- **Your assignment**: Look below for the line that has "- [Paulo Choi](https://github.com/paulochoi)". Set down the lines from there through the line that has "# aws_s3_buckets", exactly as written.
==================================================
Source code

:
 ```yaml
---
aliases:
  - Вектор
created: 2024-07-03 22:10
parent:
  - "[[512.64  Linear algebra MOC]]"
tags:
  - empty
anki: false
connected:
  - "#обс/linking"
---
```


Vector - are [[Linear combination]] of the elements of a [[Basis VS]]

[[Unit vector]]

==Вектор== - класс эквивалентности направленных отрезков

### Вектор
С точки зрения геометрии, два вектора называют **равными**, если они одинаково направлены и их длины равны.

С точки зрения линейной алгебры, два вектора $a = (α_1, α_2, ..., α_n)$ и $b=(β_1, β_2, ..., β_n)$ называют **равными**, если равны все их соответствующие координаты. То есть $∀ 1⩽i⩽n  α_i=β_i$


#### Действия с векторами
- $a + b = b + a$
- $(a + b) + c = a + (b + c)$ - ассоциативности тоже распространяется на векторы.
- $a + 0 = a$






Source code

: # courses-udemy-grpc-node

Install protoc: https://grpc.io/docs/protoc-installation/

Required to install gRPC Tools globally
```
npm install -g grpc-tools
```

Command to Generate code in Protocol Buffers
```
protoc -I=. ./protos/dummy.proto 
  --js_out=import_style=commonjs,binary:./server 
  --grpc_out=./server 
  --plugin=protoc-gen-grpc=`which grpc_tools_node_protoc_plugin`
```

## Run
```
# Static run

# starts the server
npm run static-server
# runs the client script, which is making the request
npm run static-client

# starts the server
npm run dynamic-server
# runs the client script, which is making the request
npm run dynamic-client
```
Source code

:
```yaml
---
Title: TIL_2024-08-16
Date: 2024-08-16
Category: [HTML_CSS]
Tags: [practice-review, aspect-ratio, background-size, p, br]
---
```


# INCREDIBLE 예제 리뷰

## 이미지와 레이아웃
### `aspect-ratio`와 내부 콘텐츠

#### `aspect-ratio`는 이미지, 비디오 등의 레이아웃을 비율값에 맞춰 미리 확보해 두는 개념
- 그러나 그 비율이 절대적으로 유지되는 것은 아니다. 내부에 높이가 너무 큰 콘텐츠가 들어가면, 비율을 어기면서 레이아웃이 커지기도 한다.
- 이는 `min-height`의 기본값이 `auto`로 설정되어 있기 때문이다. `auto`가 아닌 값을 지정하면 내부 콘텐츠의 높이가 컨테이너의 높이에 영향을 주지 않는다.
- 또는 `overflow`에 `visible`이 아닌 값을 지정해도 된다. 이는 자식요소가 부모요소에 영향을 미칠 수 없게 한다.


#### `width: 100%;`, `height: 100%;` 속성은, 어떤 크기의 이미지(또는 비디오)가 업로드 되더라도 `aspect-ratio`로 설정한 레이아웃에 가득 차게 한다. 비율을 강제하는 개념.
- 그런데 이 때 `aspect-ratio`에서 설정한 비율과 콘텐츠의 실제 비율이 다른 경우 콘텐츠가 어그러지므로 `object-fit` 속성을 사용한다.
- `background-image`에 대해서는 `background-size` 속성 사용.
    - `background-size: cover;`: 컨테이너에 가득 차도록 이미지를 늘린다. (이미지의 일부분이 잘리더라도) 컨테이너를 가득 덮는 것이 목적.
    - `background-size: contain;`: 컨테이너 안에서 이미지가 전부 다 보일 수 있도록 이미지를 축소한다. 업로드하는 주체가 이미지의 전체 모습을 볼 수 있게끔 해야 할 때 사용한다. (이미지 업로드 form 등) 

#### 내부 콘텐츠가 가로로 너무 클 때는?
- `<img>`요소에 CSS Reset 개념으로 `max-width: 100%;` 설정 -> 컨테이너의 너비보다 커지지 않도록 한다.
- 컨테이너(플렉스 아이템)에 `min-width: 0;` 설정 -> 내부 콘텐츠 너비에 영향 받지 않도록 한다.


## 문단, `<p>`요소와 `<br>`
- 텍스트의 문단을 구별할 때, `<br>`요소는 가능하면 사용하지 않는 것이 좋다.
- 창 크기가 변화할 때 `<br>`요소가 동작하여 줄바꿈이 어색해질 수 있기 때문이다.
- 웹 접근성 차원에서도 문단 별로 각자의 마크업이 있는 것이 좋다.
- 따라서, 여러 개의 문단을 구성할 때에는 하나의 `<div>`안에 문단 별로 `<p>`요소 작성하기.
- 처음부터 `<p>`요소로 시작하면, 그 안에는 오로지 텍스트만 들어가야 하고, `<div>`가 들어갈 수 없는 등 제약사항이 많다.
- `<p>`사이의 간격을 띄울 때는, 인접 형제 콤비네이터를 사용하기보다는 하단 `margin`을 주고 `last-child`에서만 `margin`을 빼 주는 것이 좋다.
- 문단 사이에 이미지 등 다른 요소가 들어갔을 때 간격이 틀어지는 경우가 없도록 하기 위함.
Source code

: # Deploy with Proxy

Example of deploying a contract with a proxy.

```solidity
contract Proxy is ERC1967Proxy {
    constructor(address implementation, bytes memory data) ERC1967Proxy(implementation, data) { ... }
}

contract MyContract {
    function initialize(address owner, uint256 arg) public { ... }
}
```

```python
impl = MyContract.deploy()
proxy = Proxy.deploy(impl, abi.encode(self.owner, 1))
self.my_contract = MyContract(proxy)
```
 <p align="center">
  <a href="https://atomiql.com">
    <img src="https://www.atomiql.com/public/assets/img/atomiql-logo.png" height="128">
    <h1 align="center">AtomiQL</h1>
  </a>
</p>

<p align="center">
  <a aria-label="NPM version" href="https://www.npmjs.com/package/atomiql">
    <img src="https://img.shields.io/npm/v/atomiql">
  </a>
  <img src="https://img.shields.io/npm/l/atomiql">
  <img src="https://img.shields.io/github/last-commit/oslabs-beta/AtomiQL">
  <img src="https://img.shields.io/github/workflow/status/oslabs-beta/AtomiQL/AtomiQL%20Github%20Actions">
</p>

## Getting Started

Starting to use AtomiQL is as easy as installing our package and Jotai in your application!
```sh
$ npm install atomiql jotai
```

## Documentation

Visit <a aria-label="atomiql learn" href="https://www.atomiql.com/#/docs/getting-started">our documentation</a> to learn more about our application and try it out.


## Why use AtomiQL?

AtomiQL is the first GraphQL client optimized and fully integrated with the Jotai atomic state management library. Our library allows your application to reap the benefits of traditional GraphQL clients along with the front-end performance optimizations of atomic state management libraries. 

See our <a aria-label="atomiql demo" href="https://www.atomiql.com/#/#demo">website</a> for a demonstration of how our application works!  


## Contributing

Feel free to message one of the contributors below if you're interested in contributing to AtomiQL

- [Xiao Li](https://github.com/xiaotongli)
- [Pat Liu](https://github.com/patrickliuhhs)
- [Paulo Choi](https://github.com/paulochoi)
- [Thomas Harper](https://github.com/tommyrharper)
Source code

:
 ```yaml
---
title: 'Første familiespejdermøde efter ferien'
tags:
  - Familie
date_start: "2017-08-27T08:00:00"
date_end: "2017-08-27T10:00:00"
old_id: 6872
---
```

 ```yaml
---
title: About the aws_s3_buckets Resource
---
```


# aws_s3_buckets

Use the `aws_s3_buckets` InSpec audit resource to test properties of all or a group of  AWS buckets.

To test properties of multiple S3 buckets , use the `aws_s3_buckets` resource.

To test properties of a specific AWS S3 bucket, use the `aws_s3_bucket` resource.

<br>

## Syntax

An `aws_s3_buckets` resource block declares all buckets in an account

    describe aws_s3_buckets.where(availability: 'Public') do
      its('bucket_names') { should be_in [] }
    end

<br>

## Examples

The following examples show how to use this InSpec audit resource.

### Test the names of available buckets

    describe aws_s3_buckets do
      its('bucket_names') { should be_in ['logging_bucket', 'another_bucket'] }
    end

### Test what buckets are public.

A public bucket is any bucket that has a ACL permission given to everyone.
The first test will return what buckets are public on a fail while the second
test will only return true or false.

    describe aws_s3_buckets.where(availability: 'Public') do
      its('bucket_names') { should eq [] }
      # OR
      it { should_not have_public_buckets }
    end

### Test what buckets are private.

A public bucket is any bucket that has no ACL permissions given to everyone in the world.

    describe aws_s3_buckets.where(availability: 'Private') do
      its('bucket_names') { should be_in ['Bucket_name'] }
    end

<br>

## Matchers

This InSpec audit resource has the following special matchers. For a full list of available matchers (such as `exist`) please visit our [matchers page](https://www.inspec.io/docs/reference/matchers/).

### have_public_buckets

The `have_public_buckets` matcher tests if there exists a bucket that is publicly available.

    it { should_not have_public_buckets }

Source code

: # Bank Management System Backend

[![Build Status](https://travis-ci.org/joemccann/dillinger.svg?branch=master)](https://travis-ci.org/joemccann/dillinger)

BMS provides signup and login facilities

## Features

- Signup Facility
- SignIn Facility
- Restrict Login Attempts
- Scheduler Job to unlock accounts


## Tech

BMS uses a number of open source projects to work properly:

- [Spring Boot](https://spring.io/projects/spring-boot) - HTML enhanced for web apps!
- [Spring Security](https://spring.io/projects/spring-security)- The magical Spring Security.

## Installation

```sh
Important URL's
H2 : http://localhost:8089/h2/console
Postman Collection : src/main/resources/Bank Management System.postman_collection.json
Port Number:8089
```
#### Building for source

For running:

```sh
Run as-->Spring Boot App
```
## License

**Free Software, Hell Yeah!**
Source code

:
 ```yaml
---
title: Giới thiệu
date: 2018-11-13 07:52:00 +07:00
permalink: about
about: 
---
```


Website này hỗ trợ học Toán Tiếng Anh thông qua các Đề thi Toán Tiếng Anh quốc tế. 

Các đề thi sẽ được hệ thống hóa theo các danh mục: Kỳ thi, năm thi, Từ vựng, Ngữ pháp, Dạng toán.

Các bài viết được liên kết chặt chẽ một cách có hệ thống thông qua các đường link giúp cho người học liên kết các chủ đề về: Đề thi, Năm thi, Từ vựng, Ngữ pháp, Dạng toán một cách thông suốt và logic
==================================================
- **Response below**:
- [Paulo Choi](https://github.com/paulochoi)
- [Thomas Harper](https://github.com/tommyrharper)
Source code

:
 ```yaml
---
title: 'Første familiespejdermøde efter ferien'
tags:
  - Familie
date_start: "2017-08-27T08:00:00"
date_end: "2017-08-27T10:00:00"
old_id: 6872
---
```

 ```yaml
---
title: About the aws_s3_buckets Resource
---
```


# aws_s3_buckets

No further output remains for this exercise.